§ **ASSIGNED TASK**
Lines below starting with the line with "This is my current" and going on through the line with "This makes looking" must be output exactly; the rest of the records must be left out.
START DATA EXTRACTS
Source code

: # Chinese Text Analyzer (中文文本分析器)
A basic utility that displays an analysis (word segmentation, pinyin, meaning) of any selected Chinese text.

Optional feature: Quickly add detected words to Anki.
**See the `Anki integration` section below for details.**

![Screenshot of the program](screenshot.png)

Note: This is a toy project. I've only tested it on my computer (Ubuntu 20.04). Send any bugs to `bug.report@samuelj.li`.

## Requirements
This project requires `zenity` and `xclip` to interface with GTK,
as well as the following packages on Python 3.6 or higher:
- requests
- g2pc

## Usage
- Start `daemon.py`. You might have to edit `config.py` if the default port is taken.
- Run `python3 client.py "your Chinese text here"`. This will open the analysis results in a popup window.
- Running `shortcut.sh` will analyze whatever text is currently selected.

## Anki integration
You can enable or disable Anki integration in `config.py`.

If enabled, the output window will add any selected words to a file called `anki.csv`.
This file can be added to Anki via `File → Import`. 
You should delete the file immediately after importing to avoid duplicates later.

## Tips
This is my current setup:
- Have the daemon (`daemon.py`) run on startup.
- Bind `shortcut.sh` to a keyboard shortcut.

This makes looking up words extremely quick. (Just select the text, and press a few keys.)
END DATA EXTRACTS
START DATA EXTRACTS
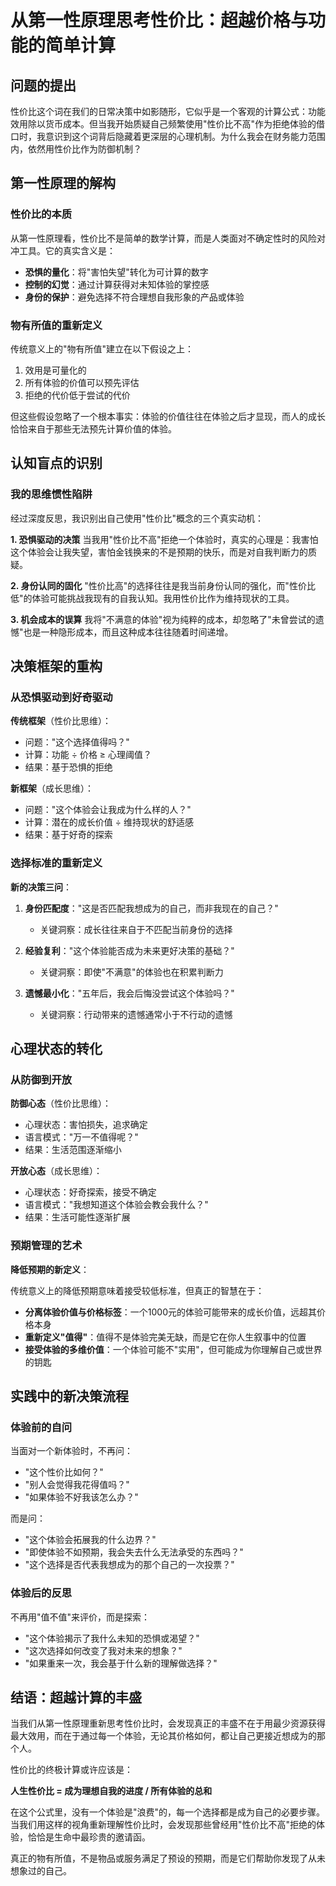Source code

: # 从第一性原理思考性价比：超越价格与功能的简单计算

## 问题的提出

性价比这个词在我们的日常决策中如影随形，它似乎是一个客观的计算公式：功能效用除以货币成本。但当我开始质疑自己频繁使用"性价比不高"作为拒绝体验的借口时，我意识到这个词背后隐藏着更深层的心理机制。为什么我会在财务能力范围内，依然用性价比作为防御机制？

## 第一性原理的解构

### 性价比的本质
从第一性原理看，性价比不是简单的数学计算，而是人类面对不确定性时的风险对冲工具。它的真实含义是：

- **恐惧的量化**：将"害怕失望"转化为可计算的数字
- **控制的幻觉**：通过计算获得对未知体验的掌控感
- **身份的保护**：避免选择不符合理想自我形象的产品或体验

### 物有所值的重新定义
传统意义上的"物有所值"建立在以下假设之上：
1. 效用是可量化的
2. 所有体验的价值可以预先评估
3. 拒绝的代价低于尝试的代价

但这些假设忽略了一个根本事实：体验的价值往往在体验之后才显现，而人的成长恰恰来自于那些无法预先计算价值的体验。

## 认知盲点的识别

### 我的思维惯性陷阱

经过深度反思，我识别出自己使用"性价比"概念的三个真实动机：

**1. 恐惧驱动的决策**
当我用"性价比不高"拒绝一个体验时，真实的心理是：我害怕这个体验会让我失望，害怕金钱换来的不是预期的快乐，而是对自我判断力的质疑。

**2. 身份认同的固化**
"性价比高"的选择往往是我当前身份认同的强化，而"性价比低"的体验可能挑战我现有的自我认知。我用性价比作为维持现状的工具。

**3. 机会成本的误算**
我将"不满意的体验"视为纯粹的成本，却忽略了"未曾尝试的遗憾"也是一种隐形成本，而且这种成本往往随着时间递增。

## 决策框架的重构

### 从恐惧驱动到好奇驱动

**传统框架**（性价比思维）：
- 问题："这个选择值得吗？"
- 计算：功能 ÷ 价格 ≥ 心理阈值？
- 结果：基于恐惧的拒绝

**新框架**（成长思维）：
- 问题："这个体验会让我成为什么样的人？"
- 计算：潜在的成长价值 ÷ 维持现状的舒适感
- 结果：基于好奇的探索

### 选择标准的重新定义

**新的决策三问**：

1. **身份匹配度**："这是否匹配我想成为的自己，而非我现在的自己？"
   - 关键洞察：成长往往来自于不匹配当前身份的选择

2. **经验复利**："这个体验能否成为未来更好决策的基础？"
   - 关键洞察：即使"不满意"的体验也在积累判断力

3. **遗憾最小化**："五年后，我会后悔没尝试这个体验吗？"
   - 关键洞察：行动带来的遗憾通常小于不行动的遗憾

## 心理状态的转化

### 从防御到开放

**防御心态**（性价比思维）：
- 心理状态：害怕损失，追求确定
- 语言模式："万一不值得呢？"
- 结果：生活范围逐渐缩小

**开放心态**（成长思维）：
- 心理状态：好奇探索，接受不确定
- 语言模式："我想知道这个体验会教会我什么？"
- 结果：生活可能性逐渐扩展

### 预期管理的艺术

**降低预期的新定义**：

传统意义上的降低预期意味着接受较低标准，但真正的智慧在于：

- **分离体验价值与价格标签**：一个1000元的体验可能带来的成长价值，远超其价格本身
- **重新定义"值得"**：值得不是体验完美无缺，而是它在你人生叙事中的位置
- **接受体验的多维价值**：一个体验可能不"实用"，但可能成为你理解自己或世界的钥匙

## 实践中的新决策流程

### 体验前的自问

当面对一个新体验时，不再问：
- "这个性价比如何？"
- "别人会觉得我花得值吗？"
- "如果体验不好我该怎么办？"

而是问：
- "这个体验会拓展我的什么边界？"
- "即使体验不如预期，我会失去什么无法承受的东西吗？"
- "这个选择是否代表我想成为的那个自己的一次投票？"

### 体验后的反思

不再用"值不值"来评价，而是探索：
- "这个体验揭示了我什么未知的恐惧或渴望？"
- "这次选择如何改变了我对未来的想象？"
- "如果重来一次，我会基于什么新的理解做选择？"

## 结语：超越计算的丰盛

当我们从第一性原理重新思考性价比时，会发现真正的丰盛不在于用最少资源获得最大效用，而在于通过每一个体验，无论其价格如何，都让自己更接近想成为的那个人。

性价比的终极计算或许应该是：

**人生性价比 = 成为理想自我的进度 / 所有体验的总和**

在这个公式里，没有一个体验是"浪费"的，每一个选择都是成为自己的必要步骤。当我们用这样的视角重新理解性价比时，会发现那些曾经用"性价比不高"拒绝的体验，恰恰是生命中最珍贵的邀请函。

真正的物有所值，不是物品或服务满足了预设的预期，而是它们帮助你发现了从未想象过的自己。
END DATA EXTRACTS
§ **RESULT FOR THIS TASK**
This is my current setup:
- Have the daemon (`daemon.py`) run on startup.
- Bind `shortcut.sh` to a keyboard shortcut.

This makes looking up words extremely quick. (Just select the text, and press a few keys.)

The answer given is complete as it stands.